Note: This bug is displayed in read-only format because the product is no longer active in Red Hat Bugzilla.

Bug 1733305

Summary:	Status for clusteroperator/kube-apiserver changed: Degraded during upgrade
Product:	OpenShift Container Platform	Reporter:	Petr Muller <pmuller>
Component:	Etcd	Assignee:	Sam Batschelet <sbatsche>
Status:	CLOSED WONTFIX	QA Contact:	ge liu <geliu>
Severity:	high	Docs Contact:
Priority:	low
Version:	4.1.0	CC:	aos-bugs, bparees, ccoleman, mfojtik, nagrawal
Target Milestone:	---	Keywords:	Reopened
Target Release:	---
Hardware:	Unspecified
OS:	Unspecified
Whiteboard:
Fixed In Version:		Doc Type:	If docs needed, set a value
Doc Text:		Story Points:	---
Clone Of:		Environment:
Last Closed:	2020-05-20 10:51:16 UTC	Type:	Bug
Regression:	---	Mount Type:	---
Documentation:	---	CRM:
Verified Versions:		Category:	---
oVirt Team:	---	RHEL 7.3 requirements from Atomic Host:
Cloudforms Team:	---	Target Upstream Version:
Embargoed:

Description Petr Muller 2019-07-25 16:18:06 UTC

Description of problem:

Seeing a lot of error messages in the release-openshift-origin-installer-e2e-aws-upgrade-4.1 job:

https://prow.svc.ci.openshift.org/view/gcs/origin-ci-test/logs/release-openshift-origin-installer-e2e-aws-upgrade-4.1/206

Jul 25 14:26:44.336 I ns/openshift-kube-apiserver-operator deployment/kube-apiserver-operator Status for clusteroperator/kube-apiserver changed: Degraded message changed from "" to "StaticPodsDegraded: nodes/ip-10-0-143-150.ec2.internal pods/kube-apiserver-ip-10-0-143-150.ec2.internal container=\"kube-apiserver-7\" is not ready\nStaticPodsDegraded: nodes/ip-10-0-143-150.ec2.internal pods/kube-apiserver-ip-10-0-143-150.ec2.internal container=\"kube-apiserver-7\" is terminated: \"Error\" - \"esetting endpoints for master service \\\"kubernetes\\\" to [10.0.158.95 10.0.163.120]
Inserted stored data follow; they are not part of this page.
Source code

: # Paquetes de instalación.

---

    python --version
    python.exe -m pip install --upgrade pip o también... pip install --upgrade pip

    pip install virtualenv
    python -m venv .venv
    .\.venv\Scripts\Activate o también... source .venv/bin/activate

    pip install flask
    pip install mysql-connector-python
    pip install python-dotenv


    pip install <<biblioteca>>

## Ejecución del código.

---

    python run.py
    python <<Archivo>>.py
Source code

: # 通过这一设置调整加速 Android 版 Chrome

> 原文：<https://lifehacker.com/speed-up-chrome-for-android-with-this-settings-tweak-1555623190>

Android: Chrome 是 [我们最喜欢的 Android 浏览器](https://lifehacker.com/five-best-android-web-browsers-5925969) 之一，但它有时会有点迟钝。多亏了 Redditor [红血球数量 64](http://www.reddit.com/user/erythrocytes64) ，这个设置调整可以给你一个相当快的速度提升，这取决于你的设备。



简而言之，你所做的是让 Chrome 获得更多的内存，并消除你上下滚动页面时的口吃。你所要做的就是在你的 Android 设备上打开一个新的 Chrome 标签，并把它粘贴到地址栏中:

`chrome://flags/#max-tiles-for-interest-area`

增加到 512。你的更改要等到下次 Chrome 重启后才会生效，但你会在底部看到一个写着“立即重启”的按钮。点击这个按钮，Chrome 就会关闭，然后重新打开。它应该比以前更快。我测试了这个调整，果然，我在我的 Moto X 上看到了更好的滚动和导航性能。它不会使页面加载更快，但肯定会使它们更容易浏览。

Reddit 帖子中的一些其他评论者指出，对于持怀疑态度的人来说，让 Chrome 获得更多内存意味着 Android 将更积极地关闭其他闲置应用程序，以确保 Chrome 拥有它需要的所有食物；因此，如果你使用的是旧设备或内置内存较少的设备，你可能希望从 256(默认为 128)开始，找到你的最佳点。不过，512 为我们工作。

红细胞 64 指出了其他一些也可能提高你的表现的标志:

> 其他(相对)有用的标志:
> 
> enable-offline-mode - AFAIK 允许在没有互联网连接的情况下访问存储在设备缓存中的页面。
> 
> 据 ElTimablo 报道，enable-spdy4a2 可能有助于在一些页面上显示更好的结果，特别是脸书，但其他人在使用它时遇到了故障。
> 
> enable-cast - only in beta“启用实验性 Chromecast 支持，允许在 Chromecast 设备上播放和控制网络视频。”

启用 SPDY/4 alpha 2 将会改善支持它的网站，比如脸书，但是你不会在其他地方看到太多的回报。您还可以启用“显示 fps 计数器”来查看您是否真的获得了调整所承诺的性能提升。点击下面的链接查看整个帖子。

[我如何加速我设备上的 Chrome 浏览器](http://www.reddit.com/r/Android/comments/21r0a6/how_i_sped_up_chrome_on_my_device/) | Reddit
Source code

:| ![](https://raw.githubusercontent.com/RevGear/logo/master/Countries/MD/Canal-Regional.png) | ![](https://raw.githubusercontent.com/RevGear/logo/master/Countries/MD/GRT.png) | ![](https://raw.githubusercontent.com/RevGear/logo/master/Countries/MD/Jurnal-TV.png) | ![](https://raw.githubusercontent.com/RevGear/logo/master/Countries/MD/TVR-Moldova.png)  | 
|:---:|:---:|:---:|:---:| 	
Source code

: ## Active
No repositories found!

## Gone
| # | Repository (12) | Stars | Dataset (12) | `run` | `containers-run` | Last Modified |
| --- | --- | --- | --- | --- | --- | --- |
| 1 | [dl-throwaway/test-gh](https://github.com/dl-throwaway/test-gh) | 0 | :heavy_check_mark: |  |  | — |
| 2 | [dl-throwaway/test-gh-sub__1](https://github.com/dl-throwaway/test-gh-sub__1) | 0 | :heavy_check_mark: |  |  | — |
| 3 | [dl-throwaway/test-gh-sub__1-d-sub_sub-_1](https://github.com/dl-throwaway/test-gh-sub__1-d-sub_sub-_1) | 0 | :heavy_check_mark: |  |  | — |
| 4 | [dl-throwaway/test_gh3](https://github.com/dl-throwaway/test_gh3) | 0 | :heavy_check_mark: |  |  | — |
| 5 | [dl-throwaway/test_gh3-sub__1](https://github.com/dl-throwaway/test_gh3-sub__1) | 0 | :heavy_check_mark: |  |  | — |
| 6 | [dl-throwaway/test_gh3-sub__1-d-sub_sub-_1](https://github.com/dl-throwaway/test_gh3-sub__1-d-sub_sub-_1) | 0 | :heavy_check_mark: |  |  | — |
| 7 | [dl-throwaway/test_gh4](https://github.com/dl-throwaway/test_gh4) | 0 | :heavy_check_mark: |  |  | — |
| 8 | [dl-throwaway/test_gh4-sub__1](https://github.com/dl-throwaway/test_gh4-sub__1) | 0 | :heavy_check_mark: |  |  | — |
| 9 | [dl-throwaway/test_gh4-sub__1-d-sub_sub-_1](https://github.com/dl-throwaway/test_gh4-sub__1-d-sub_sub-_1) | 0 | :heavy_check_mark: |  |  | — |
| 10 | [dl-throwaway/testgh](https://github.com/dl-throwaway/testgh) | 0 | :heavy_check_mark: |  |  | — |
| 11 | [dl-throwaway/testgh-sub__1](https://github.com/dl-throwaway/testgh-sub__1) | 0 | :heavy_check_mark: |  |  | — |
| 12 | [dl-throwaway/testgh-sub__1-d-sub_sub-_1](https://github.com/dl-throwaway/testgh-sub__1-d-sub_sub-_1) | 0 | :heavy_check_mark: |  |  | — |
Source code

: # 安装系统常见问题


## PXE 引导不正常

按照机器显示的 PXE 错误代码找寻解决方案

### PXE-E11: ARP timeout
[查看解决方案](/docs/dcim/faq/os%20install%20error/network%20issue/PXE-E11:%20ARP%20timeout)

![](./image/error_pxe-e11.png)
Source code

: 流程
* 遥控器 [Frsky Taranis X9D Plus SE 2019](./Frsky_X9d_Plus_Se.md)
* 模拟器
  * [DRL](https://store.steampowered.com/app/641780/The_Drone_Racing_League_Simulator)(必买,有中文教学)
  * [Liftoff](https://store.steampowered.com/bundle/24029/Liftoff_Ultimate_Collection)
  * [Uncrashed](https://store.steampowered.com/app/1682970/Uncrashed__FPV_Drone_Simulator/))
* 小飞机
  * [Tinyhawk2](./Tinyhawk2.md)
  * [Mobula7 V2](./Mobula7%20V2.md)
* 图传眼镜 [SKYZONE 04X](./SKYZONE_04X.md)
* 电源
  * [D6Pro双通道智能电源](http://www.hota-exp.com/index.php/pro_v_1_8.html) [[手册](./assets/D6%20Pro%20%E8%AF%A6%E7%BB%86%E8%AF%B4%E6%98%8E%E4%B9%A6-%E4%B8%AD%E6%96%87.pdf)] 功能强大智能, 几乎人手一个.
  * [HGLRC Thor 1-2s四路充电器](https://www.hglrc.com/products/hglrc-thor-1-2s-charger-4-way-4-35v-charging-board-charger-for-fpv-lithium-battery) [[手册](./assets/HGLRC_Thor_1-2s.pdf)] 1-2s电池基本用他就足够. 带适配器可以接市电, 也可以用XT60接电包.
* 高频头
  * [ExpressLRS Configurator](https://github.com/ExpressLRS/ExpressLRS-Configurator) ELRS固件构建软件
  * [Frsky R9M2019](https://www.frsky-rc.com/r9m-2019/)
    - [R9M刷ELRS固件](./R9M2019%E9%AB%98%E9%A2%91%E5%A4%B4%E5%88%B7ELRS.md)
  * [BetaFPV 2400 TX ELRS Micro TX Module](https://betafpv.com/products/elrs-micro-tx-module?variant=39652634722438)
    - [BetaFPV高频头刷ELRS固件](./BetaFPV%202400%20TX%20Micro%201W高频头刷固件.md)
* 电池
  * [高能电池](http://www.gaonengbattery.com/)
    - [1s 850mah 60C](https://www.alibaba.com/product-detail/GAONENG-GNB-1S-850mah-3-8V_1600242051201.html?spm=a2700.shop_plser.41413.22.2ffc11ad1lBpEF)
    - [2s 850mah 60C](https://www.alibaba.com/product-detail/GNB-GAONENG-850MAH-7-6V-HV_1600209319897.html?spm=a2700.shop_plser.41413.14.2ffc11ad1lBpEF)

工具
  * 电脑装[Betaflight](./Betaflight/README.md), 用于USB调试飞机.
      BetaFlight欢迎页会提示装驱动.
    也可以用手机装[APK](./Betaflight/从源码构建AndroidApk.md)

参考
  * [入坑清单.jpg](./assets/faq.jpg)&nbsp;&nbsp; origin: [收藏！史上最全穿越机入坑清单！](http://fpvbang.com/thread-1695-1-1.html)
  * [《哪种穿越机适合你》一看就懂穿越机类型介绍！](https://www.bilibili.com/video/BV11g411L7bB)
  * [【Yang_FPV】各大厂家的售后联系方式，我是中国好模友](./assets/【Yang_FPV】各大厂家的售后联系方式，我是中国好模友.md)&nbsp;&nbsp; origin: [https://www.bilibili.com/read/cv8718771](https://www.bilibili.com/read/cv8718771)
log.go:172] suppressing panic for copyResponse error in test; copy error: context canceled

Comment 1 Michal Fojtik 2019-07-26 09:01:11 UTC

That test failed because of:

Jul 25 14:27:12.603: INFO: cluster upgrade is failing: Cluster operator machine-config is still updating
Jul 25 14:34:02.602: INFO: cluster upgrade is failing: Could not update deployment "openshift-machine-config-operator/etcd-quorum-guard" (315 of 350)
Jul 25 14:34:12.605: INFO: cluster upgrade is failing: Could not update deployment "openshift-machine-config-operator/etcd-quorum-guard" (315 of 350)
Jul 25 14:34:22.601: INFO: cluster upgrade is failing: Could not update deployment "openshift-machine-config-operator/etcd-quorum-guard" (315 of 350)

The upgrade got stucked at this point and timed out. The degraded transition is expected, it is not a bug. The fact the upgrade got stucked on updating etcd-quorum-guard is.

Sam, is there known bug about this?

Comment 4 Sam Batschelet 2019-08-21 02:14:41 UTC

This is actually not a duplicate of 1742744[1] I am going to reopen this for further review.

[1] https://bugzilla.redhat.com/show_bug.cgi?id=1742744#c4

Comment 6 Petr Muller 2019-09-19 13:23:00 UTC

Saw an occurrence today: https://prow.svc.ci.openshift.org/view/gcs/origin-ci-test/logs/release-openshift-origin-installer-e2e-aws-upgrade/7308

Comment 8 Ben Parees 2020-04-29 20:58:54 UTC

If "resetting endpoints for master service" is the signal on this bug, it is showing up quite a bit in recent searches:

https://search-clayton-ci-search.apps.build01.ci.devcluster.openshift.com/?search=resetting+endpoints+for+master+service&maxAge=336h&context=1&type=bug%2Bjunit&name=&maxMatches=5&maxBytes=20971520&groupBy=job


2.4% of all recent job runs show it.